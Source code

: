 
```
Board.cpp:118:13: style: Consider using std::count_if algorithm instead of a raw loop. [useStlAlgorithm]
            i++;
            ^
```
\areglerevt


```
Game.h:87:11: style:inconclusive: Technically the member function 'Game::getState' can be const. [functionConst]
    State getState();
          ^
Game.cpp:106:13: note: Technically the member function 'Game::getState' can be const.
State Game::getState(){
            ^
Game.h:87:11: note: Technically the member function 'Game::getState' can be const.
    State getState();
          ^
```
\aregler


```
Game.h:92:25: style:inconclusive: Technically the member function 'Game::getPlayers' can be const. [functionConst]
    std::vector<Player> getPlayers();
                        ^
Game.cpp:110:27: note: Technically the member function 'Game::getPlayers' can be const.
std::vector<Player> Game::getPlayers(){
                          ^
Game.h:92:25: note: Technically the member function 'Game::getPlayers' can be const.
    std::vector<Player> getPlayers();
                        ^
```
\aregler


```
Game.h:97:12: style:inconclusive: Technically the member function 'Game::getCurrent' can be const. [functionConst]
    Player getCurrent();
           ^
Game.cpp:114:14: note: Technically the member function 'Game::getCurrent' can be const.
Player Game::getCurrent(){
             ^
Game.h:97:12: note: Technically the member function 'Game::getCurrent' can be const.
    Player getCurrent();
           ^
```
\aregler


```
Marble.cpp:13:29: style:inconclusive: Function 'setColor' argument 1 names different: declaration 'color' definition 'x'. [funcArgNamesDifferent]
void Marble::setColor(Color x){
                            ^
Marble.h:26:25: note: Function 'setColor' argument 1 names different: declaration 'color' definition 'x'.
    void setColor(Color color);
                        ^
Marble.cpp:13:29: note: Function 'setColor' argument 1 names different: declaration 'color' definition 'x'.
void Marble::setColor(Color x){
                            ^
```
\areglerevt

> _WORK REQUEST_: Copy every line in the data above that has the string "const" in it.

> _REPLY TO THE TASK_:
Game.h:87:11: style:inconclusive: Technically the member function 'Game::getState' can be const. [functionConst]
Game.cpp:106:13: note: Technically the member function 'Game::getState' can be const.
Game.h:87:11: note: Technically the member function 'Game::getState' can be const.
Game.h:92:25: style:inconclusive: Technically the member function 'Game::getPlayers' can be const. [functionConst]
Game.cpp:110:27: note: Technically the member function 'Game::getPlayers' can be const.
Game.h:92:25: note: Technically the member function 'Game::getPlayers' can be const.
Game.h:97:12: style:inconclusive: Technically the member function 'Game::getCurrent' can be const. [functionConst]
Game.cpp:114:14: note: Technically the member function 'Game::getCurrent' can be const.
Game.h:97:12: note: Technically the member function 'Game::getCurrent' can be const.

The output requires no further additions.